(SUPPLIED DATA begins)

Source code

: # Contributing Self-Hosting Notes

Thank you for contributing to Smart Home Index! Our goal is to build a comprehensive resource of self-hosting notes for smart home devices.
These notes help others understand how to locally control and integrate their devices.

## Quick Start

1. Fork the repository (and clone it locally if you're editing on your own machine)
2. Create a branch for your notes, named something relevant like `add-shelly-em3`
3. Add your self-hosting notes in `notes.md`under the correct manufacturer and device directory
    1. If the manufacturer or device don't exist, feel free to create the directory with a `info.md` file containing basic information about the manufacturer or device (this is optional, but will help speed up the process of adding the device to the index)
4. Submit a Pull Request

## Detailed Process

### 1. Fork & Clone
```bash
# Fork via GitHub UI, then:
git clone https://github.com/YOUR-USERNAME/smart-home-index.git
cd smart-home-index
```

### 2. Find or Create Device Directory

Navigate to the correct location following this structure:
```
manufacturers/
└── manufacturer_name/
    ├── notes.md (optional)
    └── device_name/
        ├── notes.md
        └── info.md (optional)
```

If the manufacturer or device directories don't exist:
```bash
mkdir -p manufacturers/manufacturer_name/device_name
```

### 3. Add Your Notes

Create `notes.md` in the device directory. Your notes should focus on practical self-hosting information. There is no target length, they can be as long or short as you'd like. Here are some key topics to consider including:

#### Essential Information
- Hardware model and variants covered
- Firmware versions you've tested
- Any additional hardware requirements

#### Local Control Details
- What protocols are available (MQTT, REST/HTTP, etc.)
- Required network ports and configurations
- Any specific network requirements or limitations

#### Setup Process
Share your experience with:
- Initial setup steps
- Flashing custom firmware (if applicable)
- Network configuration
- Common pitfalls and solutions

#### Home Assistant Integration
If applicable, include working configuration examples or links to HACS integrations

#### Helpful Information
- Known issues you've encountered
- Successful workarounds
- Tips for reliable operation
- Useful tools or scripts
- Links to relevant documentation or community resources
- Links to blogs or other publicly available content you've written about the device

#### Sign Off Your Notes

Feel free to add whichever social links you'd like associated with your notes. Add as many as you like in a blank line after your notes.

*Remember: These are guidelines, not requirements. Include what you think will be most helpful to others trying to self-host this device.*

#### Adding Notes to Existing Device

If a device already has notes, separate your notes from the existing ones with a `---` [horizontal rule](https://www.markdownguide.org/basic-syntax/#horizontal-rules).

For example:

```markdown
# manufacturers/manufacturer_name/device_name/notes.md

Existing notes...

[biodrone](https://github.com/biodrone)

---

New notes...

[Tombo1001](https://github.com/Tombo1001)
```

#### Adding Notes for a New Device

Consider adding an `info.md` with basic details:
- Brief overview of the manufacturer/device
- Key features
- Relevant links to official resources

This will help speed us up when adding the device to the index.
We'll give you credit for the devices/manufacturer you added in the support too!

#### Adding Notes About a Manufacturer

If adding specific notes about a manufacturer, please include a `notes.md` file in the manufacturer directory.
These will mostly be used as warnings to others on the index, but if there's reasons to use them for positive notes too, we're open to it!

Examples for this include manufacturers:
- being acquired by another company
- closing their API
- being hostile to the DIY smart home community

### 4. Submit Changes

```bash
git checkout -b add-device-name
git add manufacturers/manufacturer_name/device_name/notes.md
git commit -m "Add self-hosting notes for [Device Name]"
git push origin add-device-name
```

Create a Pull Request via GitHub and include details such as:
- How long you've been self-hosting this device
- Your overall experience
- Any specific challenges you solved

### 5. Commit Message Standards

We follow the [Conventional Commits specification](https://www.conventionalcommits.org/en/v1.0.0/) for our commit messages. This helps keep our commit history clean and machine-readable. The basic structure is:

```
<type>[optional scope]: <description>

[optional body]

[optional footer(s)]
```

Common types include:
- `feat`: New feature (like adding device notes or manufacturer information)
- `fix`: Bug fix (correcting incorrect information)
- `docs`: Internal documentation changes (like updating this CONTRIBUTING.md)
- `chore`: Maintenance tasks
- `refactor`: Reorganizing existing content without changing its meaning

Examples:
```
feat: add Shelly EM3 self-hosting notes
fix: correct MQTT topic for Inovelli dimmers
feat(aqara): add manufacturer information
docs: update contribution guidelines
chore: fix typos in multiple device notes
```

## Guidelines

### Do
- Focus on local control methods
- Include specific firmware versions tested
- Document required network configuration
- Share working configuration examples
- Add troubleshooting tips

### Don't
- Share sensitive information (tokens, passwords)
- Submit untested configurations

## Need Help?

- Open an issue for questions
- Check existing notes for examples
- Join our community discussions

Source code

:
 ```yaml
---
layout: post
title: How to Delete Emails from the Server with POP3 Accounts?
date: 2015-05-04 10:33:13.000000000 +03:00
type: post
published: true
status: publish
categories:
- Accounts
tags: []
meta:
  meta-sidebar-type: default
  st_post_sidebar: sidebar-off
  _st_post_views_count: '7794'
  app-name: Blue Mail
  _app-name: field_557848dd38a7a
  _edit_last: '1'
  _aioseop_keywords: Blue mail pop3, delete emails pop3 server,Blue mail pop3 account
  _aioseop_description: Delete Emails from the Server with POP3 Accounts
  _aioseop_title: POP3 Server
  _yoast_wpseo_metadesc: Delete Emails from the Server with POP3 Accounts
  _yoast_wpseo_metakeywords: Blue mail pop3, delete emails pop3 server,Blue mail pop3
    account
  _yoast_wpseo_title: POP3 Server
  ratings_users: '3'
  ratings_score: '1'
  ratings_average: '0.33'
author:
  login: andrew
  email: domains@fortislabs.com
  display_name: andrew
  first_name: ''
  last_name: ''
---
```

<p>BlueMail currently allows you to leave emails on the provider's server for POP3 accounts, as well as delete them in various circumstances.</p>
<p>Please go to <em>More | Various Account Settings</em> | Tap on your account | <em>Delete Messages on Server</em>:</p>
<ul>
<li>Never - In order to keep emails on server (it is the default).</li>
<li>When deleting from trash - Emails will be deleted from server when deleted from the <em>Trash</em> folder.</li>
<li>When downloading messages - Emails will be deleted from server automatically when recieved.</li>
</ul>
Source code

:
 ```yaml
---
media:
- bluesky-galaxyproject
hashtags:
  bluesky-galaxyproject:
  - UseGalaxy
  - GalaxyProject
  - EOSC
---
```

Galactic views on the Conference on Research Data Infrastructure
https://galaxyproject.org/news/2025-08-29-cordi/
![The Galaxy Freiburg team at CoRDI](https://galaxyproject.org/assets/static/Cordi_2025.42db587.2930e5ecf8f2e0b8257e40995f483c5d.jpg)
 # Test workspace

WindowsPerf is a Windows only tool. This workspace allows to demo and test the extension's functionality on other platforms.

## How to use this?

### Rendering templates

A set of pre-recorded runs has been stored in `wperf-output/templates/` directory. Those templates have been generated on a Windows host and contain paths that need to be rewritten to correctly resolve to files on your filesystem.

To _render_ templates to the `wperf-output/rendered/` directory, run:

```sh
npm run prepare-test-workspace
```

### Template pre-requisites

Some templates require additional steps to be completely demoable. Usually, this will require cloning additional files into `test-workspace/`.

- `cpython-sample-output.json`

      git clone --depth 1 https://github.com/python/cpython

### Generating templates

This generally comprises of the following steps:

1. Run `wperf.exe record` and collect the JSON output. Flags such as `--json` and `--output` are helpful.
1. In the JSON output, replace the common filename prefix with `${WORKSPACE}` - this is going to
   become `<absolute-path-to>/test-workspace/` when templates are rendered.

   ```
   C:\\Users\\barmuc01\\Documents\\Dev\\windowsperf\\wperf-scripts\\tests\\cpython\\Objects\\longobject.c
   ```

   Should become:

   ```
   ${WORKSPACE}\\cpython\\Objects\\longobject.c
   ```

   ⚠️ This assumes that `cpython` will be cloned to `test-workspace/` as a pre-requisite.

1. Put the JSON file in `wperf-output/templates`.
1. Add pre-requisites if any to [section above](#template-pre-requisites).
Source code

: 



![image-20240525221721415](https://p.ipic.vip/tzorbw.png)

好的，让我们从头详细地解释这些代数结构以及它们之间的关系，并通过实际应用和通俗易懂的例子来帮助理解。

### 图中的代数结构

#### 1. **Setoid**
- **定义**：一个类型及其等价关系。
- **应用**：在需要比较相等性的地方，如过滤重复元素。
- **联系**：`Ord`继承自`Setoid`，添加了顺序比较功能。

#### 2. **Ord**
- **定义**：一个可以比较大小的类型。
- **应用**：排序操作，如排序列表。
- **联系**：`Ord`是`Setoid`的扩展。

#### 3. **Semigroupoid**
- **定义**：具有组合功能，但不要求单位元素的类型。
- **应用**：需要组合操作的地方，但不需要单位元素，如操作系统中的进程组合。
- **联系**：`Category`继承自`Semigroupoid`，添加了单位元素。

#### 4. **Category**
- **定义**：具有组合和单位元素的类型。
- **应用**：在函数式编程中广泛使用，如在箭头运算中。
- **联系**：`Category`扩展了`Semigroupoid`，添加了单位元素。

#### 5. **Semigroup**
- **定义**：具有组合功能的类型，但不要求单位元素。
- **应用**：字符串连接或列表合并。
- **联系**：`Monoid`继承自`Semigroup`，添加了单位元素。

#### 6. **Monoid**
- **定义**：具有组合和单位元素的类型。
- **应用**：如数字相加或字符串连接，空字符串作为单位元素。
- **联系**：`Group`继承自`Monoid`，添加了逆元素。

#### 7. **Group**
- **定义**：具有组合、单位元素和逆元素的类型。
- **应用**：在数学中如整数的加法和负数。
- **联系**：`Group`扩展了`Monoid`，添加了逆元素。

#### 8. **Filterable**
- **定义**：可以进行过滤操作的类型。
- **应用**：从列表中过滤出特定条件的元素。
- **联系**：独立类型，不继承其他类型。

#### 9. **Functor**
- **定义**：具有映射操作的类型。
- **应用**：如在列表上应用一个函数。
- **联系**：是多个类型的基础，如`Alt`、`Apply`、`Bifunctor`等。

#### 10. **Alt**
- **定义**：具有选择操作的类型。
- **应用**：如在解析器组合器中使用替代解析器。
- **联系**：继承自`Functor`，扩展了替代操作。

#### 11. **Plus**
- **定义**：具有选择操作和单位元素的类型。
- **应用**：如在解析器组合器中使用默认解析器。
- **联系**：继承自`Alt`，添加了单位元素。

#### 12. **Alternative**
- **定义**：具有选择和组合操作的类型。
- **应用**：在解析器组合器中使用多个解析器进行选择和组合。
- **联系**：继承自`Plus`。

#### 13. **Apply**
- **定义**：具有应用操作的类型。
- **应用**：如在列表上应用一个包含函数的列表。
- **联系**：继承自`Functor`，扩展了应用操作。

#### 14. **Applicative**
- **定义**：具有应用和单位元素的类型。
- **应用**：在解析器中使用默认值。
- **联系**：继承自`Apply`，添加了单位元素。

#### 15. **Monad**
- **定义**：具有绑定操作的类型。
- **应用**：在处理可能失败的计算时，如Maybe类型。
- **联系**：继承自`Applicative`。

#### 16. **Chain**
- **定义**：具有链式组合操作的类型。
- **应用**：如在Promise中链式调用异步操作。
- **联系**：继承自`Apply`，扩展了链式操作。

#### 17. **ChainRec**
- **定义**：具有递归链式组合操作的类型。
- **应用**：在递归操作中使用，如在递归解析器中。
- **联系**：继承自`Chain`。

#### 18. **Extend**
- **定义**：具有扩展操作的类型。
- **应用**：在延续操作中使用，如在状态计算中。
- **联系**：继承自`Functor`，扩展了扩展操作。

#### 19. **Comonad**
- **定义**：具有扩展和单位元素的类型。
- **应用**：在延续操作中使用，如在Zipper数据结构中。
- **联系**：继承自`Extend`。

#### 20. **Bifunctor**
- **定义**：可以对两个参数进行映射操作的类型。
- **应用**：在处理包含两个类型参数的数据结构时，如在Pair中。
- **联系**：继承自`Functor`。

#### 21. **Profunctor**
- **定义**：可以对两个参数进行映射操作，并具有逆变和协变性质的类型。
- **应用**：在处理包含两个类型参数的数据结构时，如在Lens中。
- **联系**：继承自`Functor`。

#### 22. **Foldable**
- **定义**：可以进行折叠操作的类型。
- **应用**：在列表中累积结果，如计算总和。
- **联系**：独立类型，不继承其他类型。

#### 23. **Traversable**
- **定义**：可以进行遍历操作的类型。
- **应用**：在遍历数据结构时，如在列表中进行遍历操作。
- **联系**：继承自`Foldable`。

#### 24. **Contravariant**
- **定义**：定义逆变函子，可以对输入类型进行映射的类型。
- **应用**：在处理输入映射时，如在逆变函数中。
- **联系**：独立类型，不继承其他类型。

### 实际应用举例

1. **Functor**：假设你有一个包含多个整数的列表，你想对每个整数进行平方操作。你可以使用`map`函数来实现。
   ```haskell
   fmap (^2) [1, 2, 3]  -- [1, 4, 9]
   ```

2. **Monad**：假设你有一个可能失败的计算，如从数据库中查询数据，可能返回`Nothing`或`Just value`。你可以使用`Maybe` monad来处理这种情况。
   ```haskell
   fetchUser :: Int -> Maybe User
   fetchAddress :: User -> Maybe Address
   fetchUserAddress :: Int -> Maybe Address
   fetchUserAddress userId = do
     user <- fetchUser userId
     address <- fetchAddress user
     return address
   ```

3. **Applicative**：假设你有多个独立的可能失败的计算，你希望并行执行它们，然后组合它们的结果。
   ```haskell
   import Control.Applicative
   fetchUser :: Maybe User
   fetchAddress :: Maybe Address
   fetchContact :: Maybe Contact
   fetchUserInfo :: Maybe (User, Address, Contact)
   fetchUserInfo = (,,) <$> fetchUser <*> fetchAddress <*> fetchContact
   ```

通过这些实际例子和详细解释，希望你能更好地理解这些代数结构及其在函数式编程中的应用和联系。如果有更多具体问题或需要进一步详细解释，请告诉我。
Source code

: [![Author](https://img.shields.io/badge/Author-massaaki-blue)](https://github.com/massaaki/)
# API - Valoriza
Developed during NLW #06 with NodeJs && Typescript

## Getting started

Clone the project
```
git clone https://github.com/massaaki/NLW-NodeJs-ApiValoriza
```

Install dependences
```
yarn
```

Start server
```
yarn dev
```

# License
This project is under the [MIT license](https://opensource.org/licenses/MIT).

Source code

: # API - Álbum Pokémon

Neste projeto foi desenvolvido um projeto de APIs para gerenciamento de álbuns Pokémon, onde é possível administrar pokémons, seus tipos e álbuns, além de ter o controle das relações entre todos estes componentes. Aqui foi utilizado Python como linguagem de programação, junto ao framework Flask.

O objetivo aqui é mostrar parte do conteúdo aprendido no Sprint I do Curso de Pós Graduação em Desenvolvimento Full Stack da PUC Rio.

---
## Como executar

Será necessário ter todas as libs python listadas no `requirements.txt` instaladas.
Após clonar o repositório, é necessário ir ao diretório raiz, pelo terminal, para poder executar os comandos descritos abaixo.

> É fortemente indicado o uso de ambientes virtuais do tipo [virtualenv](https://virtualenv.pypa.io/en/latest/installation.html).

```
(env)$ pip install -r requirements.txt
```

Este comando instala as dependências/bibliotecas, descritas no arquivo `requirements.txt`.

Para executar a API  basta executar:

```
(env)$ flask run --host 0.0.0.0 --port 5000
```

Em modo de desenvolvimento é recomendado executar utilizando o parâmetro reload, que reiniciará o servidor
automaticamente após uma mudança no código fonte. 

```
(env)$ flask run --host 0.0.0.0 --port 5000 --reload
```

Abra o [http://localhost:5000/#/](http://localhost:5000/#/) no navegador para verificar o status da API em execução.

(SUPPLIED DATA ends)

■ **EXERCISE BRIEF**
Nothing beyond the line containing "- Flashing custom firmware (if applicable)" is to be output; the lines above, from the first one onward to that line, are to be transcribed exactly.

■ **RESPONSE**
Source code

: # Contributing Self-Hosting Notes

Thank you for contributing to Smart Home Index! Our goal is to build a comprehensive resource of self-hosting notes for smart home devices.
These notes help others understand how to locally control and integrate their devices.

## Quick Start

1. Fork the repository (and clone it locally if you're editing on your own machine)
2. Create a branch for your notes, named something relevant like `add-shelly-em3`
3. Add your self-hosting notes in `notes.md`under the correct manufacturer and device directory
    1. If the manufacturer or device don't exist, feel free to create the directory with a `info.md` file containing basic information about the manufacturer or device (this is optional, but will help speed up the process of adding the device to the index)
4. Submit a Pull Request

## Detailed Process

### 1. Fork & Clone
```bash
# Fork via GitHub UI, then:
git clone https://github.com/YOUR-USERNAME/smart-home-index.git
cd smart-home-index
```

### 2. Find or Create Device Directory

Navigate to the correct location following this structure:
```
manufacturers/
└── manufacturer_name/
    ├── notes.md (optional)
    └── device_name/
        ├── notes.md
        └── info.md (optional)
```

If the manufacturer or device directories don't exist:
```bash
mkdir -p manufacturers/manufacturer_name/device_name
```

### 3. Add Your Notes

Create `notes.md` in the device directory. Your notes should focus on practical self-hosting information. There is no target length, they can be as long or short as you'd like. Here are some key topics to consider including:

#### Essential Information
- Hardware model and variants covered
- Firmware versions you've tested
- Any additional hardware requirements

#### Local Control Details
- What protocols are available (MQTT, REST/HTTP, etc.)
- Required network ports and configurations
- Any specific network requirements or limitations

#### Setup Process
Share your experience with:
- Initial setup steps
- Flashing custom firmware (if applicable)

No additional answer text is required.